»»

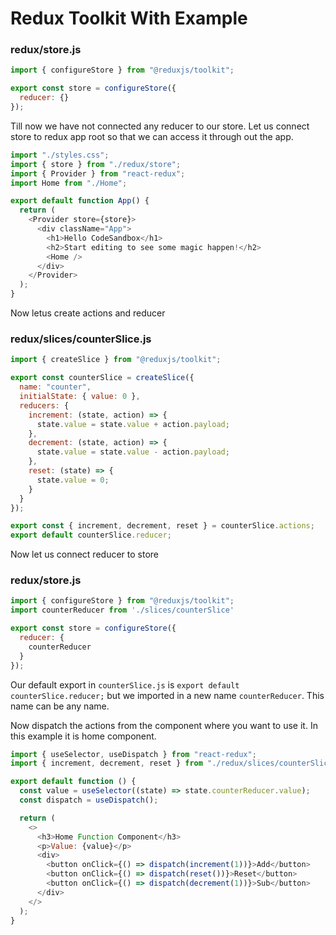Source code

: # Redux Toolkit With Example

### redux/store.js

```js
import { configureStore } from "@reduxjs/toolkit";

export const store = configureStore({
  reducer: {}
});
```

Till now we have not connected any reducer to our store. Let us connect store to redux app root so that we can access it through out the app.

```js
import "./styles.css";
import { store } from "./redux/store";
import { Provider } from "react-redux";
import Home from "./Home";

export default function App() {
  return (
    <Provider store={store}>
      <div className="App">
        <h1>Hello CodeSandbox</h1>
        <h2>Start editing to see some magic happen!</h2>
        <Home />
      </div>
    </Provider>
  );
}
```

Now letus create actions and reducer

### redux/slices/counterSlice.js

```js
import { createSlice } from "@reduxjs/toolkit";

export const counterSlice = createSlice({
  name: "counter",
  initialState: { value: 0 },
  reducers: {
    increment: (state, action) => {
      state.value = state.value + action.payload;
    },
    decrement: (state, action) => {
      state.value = state.value - action.payload;
    },
    reset: (state) => {
      state.value = 0;
    }
  }
});

export const { increment, decrement, reset } = counterSlice.actions;
export default counterSlice.reducer;
```

Now let us connect reducer to store

### redux/store.js

```js
import { configureStore } from "@reduxjs/toolkit";
import counterReducer from './slices/counterSlice'

export const store = configureStore({
  reducer: {
    counterReducer
  }
});
```

Our default export in `counterSlice.js` is `export default counterSlice.reducer;` but we imported in a new name `counterReducer`. This name can be any name.

Now dispatch the actions from the component where you want to use it. In this example it is home component.

```js
import { useSelector, useDispatch } from "react-redux";
import { increment, decrement, reset } from "./redux/slices/counterSlice";

export default function () {
  const value = useSelector((state) => state.counterReducer.value);
  const dispatch = useDispatch();

  return (
    <>
      <h3>Home Function Component</h3>
      <p>Value: {value}</p>
      <div>
        <button onClick={() => dispatch(increment(1))}>Add</button>
        <button onClick={() => dispatch(reset())}>Reset</button>
        <button onClick={() => dispatch(decrement(1))}>Sub</button>
      </div>
    </>
  );
}
```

««

Task objective ::
Pictures do not go in the copy; print every entry exactly as it stands.

Output below ::
Source code

: # Redux Toolkit With Example

### redux/store.js

```js
import { configureStore } from "@reduxjs/toolkit";

export const store = configureStore({
  reducer: {}
});
```

Till now we have not connected any reducer to our store. Let us connect store to redux app root so that we can access it through out the app.

```js
import "./styles.css";
import { store } from "./redux/store";
import { Provider } from "react-redux";
import Home from "./Home";

export default function App() {
  return (
    <Provider store={store}>
      <div className="App">
        <h1>Hello CodeSandbox</h1>
        <h2>Start editing to see some magic happen!</h2>
        <Home />
      </div>
    </Provider>
  );
}
```

Now letus create actions and reducer

### redux/slices/counterSlice.js

```js
import { createSlice } from "@reduxjs/toolkit";

export const counterSlice = createSlice({
  name: "counter",
  initialState: { value: 0 },
  reducers: {
    increment: (state, action) => {
      state.value = state.value + action.payload;
    },
    decrement: (state, action) => {
      state.value = state.value - action.payload;
    },
    reset: (state) => {
      state.value = 0;
    }
  }
});

export const { increment, decrement, reset } = counterSlice.actions;
export default counterSlice.reducer;
```

Now let us connect reducer to store

### redux/store.js

```js
import { configureStore } from "@reduxjs/toolkit";
import counterReducer from './slices/counterSlice'

export const store = configureStore({
  reducer: {
    counterReducer
  }
});
```

Our default export in `counterSlice.js` is `export default counterSlice.reducer;` but we imported in a new name `counterReducer`. This name can be any name.

Now dispatch the actions from the component where you want to use it. In this example it is home component.

```js
import { useSelector, useDispatch } from "react-redux";
import { increment, decrement, reset } from "./redux/slices/counterSlice";

export default function () {
  const value = useSelector((state) => state.counterReducer.value);
  const dispatch = useDispatch();

  return (
    <>
      <h3>Home Function Component</h3>
      <p>Value: {value}</p>
      <div>
        <button onClick={() => dispatch(increment(1))}>Add</button>
        <button onClick={() => dispatch(reset())}>Reset</button>
        <button onClick={() => dispatch(decrement(1))}>Sub</button>
      </div>
    </>
  );
}
```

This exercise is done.